● **Material for this task**:
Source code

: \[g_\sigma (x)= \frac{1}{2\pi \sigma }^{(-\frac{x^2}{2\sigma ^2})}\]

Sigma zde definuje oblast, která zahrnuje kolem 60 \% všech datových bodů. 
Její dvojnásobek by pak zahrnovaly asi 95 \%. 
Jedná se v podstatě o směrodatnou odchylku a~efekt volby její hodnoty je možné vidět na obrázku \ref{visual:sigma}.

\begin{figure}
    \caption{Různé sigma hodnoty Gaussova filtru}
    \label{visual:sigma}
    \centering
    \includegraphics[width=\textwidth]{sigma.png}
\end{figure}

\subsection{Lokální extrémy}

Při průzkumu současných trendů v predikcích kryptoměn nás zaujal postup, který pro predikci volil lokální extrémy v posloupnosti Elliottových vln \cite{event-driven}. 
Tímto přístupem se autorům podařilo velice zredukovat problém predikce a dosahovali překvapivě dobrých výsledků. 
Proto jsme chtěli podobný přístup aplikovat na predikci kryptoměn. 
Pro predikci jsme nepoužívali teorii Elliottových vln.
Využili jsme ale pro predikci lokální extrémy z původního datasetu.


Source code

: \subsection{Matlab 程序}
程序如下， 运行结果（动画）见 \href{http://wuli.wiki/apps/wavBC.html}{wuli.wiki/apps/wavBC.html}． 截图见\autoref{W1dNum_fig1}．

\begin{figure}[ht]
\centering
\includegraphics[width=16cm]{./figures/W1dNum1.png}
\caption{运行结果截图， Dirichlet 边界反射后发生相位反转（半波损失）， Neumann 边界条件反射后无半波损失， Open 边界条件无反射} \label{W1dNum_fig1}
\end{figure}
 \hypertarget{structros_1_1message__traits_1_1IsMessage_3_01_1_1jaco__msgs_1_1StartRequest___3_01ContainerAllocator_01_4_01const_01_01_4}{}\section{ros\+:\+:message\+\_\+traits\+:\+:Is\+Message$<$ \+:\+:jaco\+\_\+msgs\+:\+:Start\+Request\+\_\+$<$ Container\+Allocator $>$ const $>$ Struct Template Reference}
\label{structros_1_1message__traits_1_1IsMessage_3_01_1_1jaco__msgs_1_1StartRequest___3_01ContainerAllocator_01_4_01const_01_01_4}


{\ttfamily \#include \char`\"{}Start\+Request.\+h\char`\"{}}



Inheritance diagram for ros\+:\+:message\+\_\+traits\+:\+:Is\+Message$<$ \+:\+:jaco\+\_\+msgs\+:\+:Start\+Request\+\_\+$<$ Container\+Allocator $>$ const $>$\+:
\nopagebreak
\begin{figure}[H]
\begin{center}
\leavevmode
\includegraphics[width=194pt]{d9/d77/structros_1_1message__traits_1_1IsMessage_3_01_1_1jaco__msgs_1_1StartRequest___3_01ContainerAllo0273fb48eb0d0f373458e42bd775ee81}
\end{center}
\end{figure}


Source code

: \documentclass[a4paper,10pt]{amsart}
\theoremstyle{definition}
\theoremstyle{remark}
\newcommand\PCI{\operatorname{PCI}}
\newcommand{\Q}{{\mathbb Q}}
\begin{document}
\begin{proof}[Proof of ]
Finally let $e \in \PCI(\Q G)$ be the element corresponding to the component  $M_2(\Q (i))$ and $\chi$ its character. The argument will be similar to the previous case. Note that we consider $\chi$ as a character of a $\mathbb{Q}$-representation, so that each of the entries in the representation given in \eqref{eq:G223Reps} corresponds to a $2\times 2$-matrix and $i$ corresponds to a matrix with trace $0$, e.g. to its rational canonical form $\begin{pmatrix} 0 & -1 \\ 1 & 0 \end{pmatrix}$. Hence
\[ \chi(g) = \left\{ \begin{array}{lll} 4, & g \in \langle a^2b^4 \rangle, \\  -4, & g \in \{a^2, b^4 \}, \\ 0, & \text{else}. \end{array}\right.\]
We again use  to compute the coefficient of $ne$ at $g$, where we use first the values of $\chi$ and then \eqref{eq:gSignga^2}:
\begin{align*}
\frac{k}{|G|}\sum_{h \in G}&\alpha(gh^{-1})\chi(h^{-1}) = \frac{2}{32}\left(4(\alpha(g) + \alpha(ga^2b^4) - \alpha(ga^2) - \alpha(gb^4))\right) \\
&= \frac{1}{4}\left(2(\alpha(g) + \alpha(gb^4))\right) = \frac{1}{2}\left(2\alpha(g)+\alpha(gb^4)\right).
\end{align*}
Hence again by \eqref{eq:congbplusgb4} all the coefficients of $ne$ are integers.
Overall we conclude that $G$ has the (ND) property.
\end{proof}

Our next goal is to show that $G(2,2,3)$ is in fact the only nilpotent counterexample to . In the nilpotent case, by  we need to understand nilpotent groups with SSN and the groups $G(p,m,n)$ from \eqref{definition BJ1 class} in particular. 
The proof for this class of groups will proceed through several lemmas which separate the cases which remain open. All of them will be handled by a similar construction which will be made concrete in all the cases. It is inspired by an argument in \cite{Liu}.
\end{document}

● **What to produce**: From the line holding "- \alpha(gb^4))\right) \\" to the line holding "Our next goal", inclusive, restate each line above exactly as written.

● **Answer section**:
\frac{k}{|G|}\sum_{h \in G}&\alpha(gh^{-1})\chi(h^{-1}) = \frac{2}{32}\left(4(\alpha(g) + \alpha(ga^2b^4) - \alpha(ga^2) - \alpha(gb^4))\right) \\
&= \frac{1}{4}\left(2(\alpha(g) + \alpha(gb^4))\right) = \frac{1}{2}\left(2\alpha(g)+\alpha(gb^4)\right).
\end{align*}
Hence again by \eqref{eq:congbplusgb4} all the coefficients of $ne$ are integers.
Overall we conclude that $G$ has the (ND) property.
\end{proof}

Our next goal is to show that $G(2,2,3)$ is in fact the only nilpotent counterexample to . In the nilpotent case, by  we need to understand nilpotent groups with SSN and the groups $G(p,m,n)$ from \eqref{definition BJ1 class} in particular. 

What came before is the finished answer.